Is there a name for this general principle for interacting with people?

Something I feel like I’ve learned over the years is this: When in an adversarial situation, don’t worry too much about what the adversary is trying to do, and instead try to know accurately what they can do.

Some examples:

Board games, like Chess or Go. I can drive myself crazy trying to figure out my opponent’s plan, or I can just “play the board”–in other words, know what my opponent can do and plan accordingly.

Similarly in Poker–I don’t even worry about trying to figure out if somebody’s bluffing or whatever, I just try to play according to my knowledge of how the cards could turn out. (Of course, I’m no good at the game, but neither is anyone I ever play with…)

Office politics: You could drive yourself nuts trying to figure out who’s “out to get you”*, but my strategy is to not worry about this at all, and just have a thorough knowledge of policy and job descriptions.

I’m blanking now on exact scenarios but I feel like this has come up in tiffs I have had from time to time with my wife. Situations where it seemed to me she was “overplaying” in a sense, jumping on perceived motivations behind something I said or did, when in fact if she’d just responded to the literal meaning or the actual effect of the action things would have been fine. (TMI I know… :wink: ) Actually I know I have done this too, and have regretted it, reminding myself afterwards that I shouldn’t assume I know what’s going on in her head other than what she has actually said is going on in her head.

(Ahah I just remembered one situation. We were mad at each other about something or other, I forget, and we were also cooperating to clean up the kitchen. The high chair had food on it, I thought I’d totally cleaned it but she found some spots I’d missed. Then, later, as I happened to be in the area again, I saw that she’d missed some spots as well, so I cleaned them. Of course, knowing people are people you can guess she got angry at this, expressing the view that I was being petulant and taking out aggravation at her having caught me in my own initial failure. And indeed, I may have been thinking about that as I cleaned the spots she missed. But importantly, I didn’t say anything about it, and was carefully neutral in my manner as I cleaned it. The fact was, it had to be cleaned.

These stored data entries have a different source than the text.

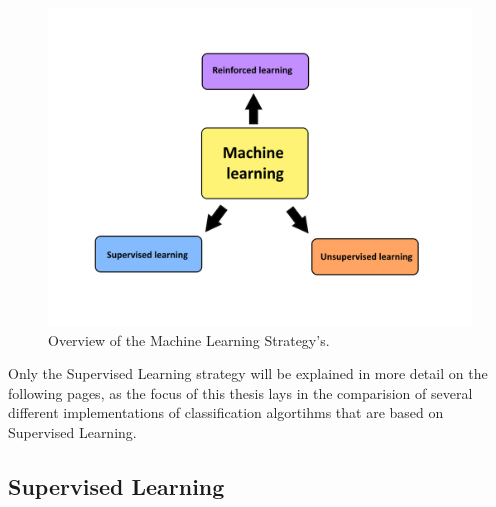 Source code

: \documentclass[12pt,oneside,a4paper,parskip]{scrbook}
\begin{document}
\begin{figure}
  \includegraphics[width=\linewidth]{Overview_ml}
  \caption{Overview of the Machine Learning Strategy's.}
  \label{fig:overview_ML}
\end{figure}

Only the Supervised Learning strategy will be explained in more detail on the following pages, as the focus of this 
thesis lays in the comparision of several different implementations of classification algortihms that are based on 
Supervised Learning.
 

\cite{IntroML}

\subsection{Supervised Learning}
\end{document}
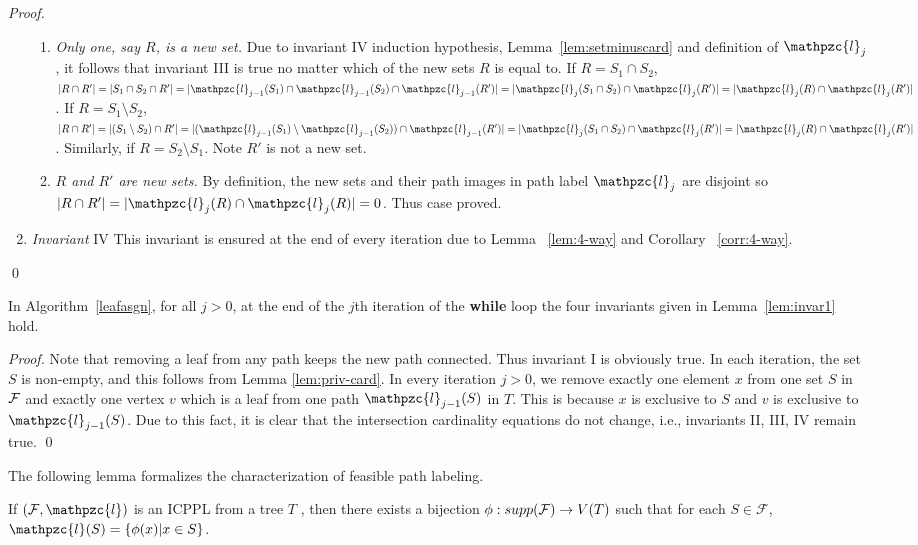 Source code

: \documentclass[envcountsect, envcountsame, 11pt]{../lib/llncs2e/llncs}
\def\cF{{\cal F}}
\def\F{{\mathcal F}}
\def\cl{\mathpzc{l}}
\begin{document}
\begin{proof}
\begin{enumerate}[\textreferencemark]
\begin{enumerate}[{III}a $|$]
    \item {\em Only one, say $R$, is a new set.} Due to invariant IV
      induction hypothesis, Lemma~\ref{lem:setminuscard} and
      definition of $\cl_j$, it follows that invariant III is true no
      matter which of the new sets $R$ is equal to. If $R = S_1 \cap
      S_2$, $|R \cap R'| = |S_1 \cap S_2 \cap R'| = |\cl_{j-1}(S_1)
      \cap \cl_{j-1}(S_2) \cap \cl_{j-1}(R')| = |\cl_j(S_1 \cap S_2)
      \cap \cl_j(R')| = |\cl_j(R) \cap \cl_j(R')|$.  If $R = S_1
      \setminus S_2$, $|R \cap R'| = |(S_1 \setminus S_2) \cap R'| =
      |(\cl_{j-1}(S_1) \setminus \cl_{j-1}(S_2)) \cap \cl_{j-1}(R')| =
      |\cl_{j}(S_1 \cap S_2) \cap \cl_{j}(R')| = |\cl_{j}(R) \cap
      \cl_{j}(R')|$. Similarly, if $R = S_2 \setminus
      S_1$. Note $R'$ is not a new set.
    \item {\em $R$ and $R'$ are new sets.} By definition, the new
      sets and their path images in path label $\cl_j$ are disjoint so
      $|R \cap R'| = |\cl_j(R) \cap \cl_j(R)| = 0$. Thus case proved.
    \end{enumerate}
  \item {\em Invariant} IV
    This invariant is ensured at the end of every iteration due to Lemma ~\ref{lem:4-way} and Corollary ~\ref{corr:4-way}.
    \end{enumerate} \qed
\end{proof}
\begin{lemma}
  \label{lem:invar3}
  In Algorithm~\ref{leafasgn}, for all $j > 0$, at the end of the
  $j$th iteration of the {\bf while} loop the four invariants given in
  Lemma~\ref{lem:invar1} hold.
\end{lemma}
\begin{proof}
  Note that removing a leaf from any path keeps the new path
  connected. Thus invariant I is obviously true.  In each iteration, the set $S$ is
  non-empty, and this follows from Lemma \ref{lem:priv-card}.  In every iteration $j
  > 0$, we remove exactly one element $x$ from one set $S$ in $\cF$
  and exactly one vertex $v$ which is a leaf from one path
  $\cl_{j-1}(S)$ in $T$. This is because $x$ is exclusive to $S$ and $v$ is
  exclusive to $\cl_{j-1}(S)$. Due to this fact, it is clear that the
  intersection cardinality equations do not change, i.e., invariants
  II, III, IV remain true.  \qed
\end{proof}
  The following lemma formalizes
the characterization of feasible path labeling.
\begin{lemma}
  \label{lem:hyperiso}  %
  If $(\cF, \cl)$ is an ICPPL from a tree $T$ , then there exists a bijection $\phi :
  supp(\cF) \rightarrow V(T)$ such that for each $S \in \F$, $\cl(S) = \{\phi(x)|x \in S\}$.
\end{lemma}
\end{document}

We had like this big argument (which led to making up etc so please don’t worry, we’re fine…) which to this day I think was unnecessary because she had worried too much about trying to figure out what I was thinking, when we could have simply allowed the action to speak for itself, as one which caused the chair to be clean. So, as in the above scenarios, this seemed to me to be a case of someone overplaying, letting themselves get “out of position” so to speak, as a result of jumping at percieved plans or intentions when things could have gone better if they’d simply paid attention to actual possibilities and results.)

Here’s another: There was a recent thread involving a cop and a 12 year old, where the 12 year old was asking why the cop felt free to park on the sidewalk. The cop was clearly reacting to the boy’s perceived intention, and in my opinion embarrassed himself as a result, when the cop could instead have simply answered the request for a badge number and been on his way–because seriously, what could the kid actually do? Nothing. The cop overplayed and overreacted. Responding in the right way, btw, would have helped send a valuable message (whether the kid got it or not) involving respect for law and how to handle situations maturely (which, btw, I haven’t made this clear, but I do find I associate the principle I’m trying to articulate with a kind of maturity, but maybe I’m being a little judgmental or self-congratulatory when I think that way…).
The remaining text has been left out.